Symptoms of Osteonecrosis

There are no symptoms in the early stages, however as bone damage escalates, individuals may experience increasing joint pain over time with pain felt even when at rest, and a limiting in range of motion. A manifestation in this condition in the jaw makes chewing food and speaking extremely painful. X-rays, DXA scans and MRI devices are all used to diagnose this condition. A health care provider will do a complete physical exam to find out if an individual has any diseases or condition that affects bone, especially for individuals who are taking bisphosphonate drugs for bone density. If symptoms are noticed, questions will be asked about medical history, if you are in enough pain that you are kept up at night, if your mobility is limited, as well as questions about what chemicals/foods are ingested like alcohol and supplements that could impact bone health.

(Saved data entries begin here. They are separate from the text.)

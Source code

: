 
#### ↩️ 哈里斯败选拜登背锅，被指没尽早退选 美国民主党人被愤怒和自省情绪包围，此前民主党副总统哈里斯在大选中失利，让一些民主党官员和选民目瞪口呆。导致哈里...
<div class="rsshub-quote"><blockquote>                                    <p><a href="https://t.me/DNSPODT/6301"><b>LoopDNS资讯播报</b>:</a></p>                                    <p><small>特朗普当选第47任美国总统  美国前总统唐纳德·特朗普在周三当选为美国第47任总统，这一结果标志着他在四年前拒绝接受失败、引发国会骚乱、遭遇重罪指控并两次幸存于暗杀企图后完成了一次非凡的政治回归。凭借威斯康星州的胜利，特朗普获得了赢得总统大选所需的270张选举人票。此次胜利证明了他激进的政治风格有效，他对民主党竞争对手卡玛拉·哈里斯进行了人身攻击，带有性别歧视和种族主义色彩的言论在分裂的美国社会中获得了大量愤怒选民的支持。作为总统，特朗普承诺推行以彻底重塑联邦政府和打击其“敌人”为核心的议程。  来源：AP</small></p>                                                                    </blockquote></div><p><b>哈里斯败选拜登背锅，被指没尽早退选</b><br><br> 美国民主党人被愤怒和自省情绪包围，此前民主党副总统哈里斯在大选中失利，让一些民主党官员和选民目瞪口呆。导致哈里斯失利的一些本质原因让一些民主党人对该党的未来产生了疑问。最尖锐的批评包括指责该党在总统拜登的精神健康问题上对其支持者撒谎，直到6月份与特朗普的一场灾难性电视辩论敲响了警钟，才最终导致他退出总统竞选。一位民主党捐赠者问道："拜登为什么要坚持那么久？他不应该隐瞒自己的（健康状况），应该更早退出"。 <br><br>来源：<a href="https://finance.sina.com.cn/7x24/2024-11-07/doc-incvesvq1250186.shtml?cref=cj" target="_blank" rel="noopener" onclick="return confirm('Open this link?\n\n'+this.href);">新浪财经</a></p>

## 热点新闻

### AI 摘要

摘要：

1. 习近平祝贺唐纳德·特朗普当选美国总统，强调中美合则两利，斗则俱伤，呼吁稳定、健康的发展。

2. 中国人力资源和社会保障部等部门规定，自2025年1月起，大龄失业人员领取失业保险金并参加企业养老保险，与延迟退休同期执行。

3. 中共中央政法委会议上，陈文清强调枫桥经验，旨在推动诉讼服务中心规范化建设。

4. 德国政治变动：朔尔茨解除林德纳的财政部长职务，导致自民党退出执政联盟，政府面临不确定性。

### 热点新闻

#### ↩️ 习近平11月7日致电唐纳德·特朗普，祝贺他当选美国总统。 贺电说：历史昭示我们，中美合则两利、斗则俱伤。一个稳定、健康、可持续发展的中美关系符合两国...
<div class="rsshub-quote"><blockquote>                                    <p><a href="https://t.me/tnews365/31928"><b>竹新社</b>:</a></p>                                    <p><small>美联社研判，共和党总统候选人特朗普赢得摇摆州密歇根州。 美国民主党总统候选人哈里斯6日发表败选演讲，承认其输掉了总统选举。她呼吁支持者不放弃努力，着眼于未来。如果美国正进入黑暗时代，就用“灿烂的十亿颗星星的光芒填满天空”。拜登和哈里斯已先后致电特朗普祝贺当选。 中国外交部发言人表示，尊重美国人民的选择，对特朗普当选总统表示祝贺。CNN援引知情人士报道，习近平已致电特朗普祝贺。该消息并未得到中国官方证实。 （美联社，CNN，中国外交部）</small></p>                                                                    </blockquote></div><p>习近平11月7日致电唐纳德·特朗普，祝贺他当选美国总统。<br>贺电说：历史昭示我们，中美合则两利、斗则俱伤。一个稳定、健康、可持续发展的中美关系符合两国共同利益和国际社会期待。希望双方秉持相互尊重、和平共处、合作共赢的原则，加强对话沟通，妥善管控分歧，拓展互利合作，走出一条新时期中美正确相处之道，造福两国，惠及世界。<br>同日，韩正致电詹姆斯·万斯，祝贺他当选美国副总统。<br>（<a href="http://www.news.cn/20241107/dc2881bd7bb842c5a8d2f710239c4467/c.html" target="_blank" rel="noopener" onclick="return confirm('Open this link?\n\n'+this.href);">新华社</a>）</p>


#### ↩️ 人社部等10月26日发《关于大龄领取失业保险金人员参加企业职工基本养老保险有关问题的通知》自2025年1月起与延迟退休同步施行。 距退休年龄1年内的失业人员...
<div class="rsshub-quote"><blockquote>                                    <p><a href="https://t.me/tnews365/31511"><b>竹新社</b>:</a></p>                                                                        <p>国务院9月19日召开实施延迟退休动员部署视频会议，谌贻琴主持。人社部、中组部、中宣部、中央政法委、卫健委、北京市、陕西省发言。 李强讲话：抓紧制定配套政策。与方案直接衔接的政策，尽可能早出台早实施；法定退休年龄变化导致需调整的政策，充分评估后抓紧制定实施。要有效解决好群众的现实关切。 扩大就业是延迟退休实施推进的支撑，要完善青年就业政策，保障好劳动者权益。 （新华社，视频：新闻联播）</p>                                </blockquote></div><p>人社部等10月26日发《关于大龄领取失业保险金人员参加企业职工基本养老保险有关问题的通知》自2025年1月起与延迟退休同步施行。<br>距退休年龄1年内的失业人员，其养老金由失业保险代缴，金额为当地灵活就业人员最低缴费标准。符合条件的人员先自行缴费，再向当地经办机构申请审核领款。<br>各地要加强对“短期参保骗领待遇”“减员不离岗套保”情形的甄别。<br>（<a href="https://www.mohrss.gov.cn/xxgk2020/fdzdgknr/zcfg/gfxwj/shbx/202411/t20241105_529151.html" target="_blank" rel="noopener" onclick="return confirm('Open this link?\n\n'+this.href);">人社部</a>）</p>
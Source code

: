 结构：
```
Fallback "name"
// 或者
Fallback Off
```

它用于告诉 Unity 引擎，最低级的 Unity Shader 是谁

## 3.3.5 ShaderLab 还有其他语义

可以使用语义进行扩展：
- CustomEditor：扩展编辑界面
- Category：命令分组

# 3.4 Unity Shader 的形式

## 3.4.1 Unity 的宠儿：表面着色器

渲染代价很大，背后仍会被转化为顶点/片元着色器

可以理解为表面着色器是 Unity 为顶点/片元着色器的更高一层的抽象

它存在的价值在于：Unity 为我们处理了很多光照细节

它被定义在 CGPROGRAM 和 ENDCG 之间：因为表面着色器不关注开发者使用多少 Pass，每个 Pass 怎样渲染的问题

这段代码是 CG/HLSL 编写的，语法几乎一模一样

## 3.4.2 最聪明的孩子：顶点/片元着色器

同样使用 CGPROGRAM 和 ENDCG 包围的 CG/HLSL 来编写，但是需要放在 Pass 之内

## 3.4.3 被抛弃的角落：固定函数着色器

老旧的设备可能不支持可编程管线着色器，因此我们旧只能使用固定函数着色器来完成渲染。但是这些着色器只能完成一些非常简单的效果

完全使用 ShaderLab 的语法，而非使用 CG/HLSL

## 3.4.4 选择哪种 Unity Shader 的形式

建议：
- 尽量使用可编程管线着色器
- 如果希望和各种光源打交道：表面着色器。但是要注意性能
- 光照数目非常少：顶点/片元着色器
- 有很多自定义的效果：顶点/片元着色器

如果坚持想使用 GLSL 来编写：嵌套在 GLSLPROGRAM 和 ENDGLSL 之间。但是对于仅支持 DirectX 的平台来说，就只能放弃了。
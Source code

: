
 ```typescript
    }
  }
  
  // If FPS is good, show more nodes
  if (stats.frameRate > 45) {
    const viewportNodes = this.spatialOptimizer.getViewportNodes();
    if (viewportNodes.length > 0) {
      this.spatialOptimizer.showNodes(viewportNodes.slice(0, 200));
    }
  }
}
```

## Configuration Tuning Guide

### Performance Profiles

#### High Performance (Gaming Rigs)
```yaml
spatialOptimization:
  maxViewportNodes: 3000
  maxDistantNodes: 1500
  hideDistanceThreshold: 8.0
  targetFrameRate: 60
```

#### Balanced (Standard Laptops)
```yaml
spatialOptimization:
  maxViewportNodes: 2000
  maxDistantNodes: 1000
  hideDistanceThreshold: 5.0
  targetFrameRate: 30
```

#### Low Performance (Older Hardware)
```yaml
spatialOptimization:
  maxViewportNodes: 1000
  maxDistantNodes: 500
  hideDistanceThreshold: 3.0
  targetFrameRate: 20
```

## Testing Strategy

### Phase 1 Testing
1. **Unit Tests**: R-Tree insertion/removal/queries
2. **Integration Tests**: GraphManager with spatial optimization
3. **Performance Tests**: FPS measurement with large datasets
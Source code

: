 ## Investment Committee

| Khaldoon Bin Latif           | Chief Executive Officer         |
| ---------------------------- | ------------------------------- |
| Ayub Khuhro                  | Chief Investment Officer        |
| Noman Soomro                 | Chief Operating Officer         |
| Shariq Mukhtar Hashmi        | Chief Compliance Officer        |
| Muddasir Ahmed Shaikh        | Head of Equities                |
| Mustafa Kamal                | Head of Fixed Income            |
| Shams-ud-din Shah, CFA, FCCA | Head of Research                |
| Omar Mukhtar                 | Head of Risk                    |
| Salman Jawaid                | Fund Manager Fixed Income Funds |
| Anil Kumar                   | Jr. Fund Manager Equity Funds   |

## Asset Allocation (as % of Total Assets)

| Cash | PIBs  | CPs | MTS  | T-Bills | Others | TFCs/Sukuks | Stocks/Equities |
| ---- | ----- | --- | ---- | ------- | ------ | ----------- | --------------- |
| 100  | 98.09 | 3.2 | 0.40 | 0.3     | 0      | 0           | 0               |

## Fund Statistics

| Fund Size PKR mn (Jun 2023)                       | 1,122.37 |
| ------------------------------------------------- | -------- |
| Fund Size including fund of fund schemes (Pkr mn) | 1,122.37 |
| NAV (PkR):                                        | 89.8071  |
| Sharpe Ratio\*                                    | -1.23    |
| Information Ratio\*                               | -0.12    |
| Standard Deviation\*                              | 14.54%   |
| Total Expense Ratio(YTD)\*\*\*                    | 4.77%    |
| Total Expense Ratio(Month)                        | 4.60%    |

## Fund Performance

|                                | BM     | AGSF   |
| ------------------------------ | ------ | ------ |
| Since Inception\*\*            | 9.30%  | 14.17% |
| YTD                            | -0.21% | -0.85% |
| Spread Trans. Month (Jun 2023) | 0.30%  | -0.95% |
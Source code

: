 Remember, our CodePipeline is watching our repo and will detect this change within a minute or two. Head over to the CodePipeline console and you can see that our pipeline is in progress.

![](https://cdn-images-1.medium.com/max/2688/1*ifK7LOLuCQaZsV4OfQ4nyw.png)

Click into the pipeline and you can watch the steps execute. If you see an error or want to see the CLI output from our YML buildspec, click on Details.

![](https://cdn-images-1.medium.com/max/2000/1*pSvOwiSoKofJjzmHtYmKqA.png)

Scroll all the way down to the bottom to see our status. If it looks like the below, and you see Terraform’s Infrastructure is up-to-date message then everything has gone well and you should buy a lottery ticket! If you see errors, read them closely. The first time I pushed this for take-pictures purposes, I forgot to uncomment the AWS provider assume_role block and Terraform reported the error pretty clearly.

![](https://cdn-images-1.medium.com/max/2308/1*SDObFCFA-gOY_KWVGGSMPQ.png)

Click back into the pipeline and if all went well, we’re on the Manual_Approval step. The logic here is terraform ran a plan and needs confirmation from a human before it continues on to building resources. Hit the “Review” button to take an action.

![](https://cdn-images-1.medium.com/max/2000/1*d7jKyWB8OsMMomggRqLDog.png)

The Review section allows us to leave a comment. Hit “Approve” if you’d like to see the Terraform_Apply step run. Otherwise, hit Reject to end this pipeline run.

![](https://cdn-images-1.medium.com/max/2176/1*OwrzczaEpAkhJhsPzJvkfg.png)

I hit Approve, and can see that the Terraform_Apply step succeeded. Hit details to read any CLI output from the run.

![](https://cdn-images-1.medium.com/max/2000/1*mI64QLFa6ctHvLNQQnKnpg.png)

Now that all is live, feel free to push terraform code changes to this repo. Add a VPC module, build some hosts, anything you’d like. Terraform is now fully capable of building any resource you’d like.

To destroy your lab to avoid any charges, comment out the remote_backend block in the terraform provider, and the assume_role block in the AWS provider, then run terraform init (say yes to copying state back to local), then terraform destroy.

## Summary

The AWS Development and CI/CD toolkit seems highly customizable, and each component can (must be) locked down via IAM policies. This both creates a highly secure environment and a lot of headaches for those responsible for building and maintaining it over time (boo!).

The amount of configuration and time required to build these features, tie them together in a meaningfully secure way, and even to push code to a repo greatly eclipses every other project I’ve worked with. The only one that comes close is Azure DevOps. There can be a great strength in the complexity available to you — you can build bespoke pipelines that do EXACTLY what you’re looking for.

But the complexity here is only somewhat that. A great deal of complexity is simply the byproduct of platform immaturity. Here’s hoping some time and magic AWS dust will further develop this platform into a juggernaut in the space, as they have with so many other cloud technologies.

Treatment for Osteonecrosis and Osteonecrosis of the Jaw

If a health care provider knows the reason for osteonecrosis (potentially osteoporosis medication), part of the treatment will be aimed at the underlying condition. If the condition is diagnosed early, alterations in diet, exercise and medications can stop and reverse the condition. If not, surgical options including bone grafts and total joint replacements can be the only options. This option can be extremely painful for osteonecrosis of the jaw. The general dental opinion on this bisphosphonate drugs are negative for this reason. See: TodaysDentist.Org

 

References

Chang C, Greenspan A, Gershwin ME. (2008) Osteonecrosis. In: Firestein GS, Budd RC, Harris ED Jr, et al, eds. Kelley’s Textbook of Rheumatology. 8th ed. Philadelphia, Pa: Saunders Elsevier;:ch 94.

Shah A, Busconi B. (2009). Hip, pelvis, and thigh: Hip and pelvis. In: DeLee JC, Drez D Jr, Miller MD, eds. DeLee and Drez’s Orthopaedic Sports Medicine. 3rd ed. Philadelphia, Pa: Saunders Elsevier; chap 21, section A.